Dissident Gardens (Lethem)

Book Reviews
In Dissident Gardens, a novel jampacked with the human energy of a crowded subway car, Jonathan Lethem attempts a daunting feat: turning three generations' worth of American leftists into a tragicomic tale of devolution. He has couched this as a family story and written it so that someone's hot breath is always in the reader's face…It's a big book set in small spaces—kitchen, classroom, folky nightclub—that keep its battles personal at all times…[a] wild, logorrheic, hilarious and diabolical novel. Those who reflexively compare Mr. Lethem to other Jonathans, like Jonathan Franzen, would be better off invoking Philip Roth to characterize this one
Janet Maslin - New York Times

Lethem is as ambitious as Mailer, as funny as Philip Roth and as stinging as Bob Dylan.... Dissident Gardens shows Lethem in full possession of his powers as a novelist, as he smoothly segues between historical periods and internal worlds.... Erudite, beautifully written, wise, compassionate, heartbreaking and pretty much devoid of nostalgia.
Los Angeles Times

Claiming to have lost my reviewer's copy of Jonathan Lethem's Dissident Gardens, I asked his publicist at Doubleday to send a couple more galleys my way.... I wanted the additional copies so I could press them into the hands of close family and dear friends, telling them as I did so: 'Here, read the year's best novel.'"
Alexander Nazaryan - New Republic

[This] novel's powerful and polarizing cultural, political, and racial energies are animated by a typically Lethem-esque cast of zanies, communalists, sexual adventurers, innocents, druggies, dreamers, and do-gooders—cosmopolitans all—whose lives collide and clash with gut-busting humor, heart, and hubris, which Lethem delivers in his seductively vertiginous prose."

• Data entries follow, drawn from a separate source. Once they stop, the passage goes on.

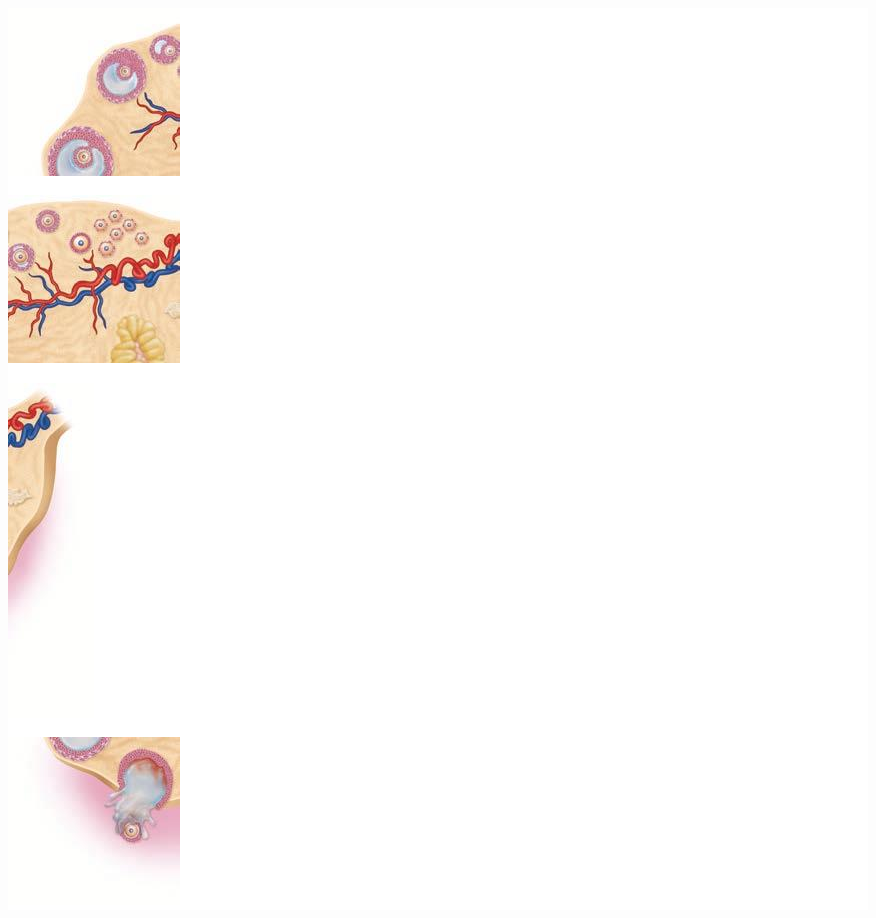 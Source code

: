 
![](chapter-2-9-1.jpg "")

![](chapter-2-9-2.jpg "")

![](chapter-2-9-3.jpg "")

![](chapter-2-9-4.jpg "")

In the past two decades, Jonathan Lethem has written, co-authored or edited 23 books, picking up a MacArthur 'genius' grant along the way. He shows no signs of flagging in his rich ninth novel, Dissident Gardens, an evocative, deeply sympathetic work about three generations of New Yorkers caught up in personal and global politics...It's also no small thing that this famously Brooklynite author has brought to life some of the neglected borough of Queens — and so much life, so artfully, persuasively created. When a book pulls me for so long into a beautifully made world, there's always a strange sensation upon the last page: I feel the air yanked from me in a sigh for endings and a whoosh of wow."

In this epic and complex new novel, Lethem considers what happened to the [American Communist Party], as well as some other questions, about maternal isolation and filial resentment..... [A] heady, swirly mix of fascinating, lonely people. Lethem’s writing, as always, packs a witty punch...and the book is as illuminating of 20th-century American history as it is of the human burden of overcoming alienation.
Publishers Weekly

(Starred review.) [A] stunning new novel.... Spanning several major events—from 1930s McCarthyism through the recent Occupy Wall Street movement—and featuring an imaginative nonlinear time sequence so that the novel's particulars arrive at unexpected moments, this work is a moving, hilarious satire of American ideology and utopian dreams.... Lethem enthusiasts may find this to be his best yet. Very highly recommended. —Lisa Block, Atlanta, Ga.
Library Journal

(Starred review.) [A] a richly saturated, multigenerational novel about a fractured family of dissidents headquartered in Queens.... He shreds the folk scene, eviscerates quiz shows, [and] pays bizarre tribute to Archie Bunker.... A righteous, stupendously involving novel about the personal toll of failed political movements and the perplexing obstacles to doing good.

A dysfunctional family embodies a dysfunctional epoch.... The setup of this novel is so frequently funny that it reads like homage to classic Philip Roth, yet the book, like the end of the 20th century, takes a darker turn, as hippie naivete leads to more dangerous activism, illusions shatter, and old age takes its toll.... In "a city gone berserk," pretty much every character struggles with identity, destiny and family. Not Lethem's tightest novel, but a depth of conviction underlies its narrative sprawl.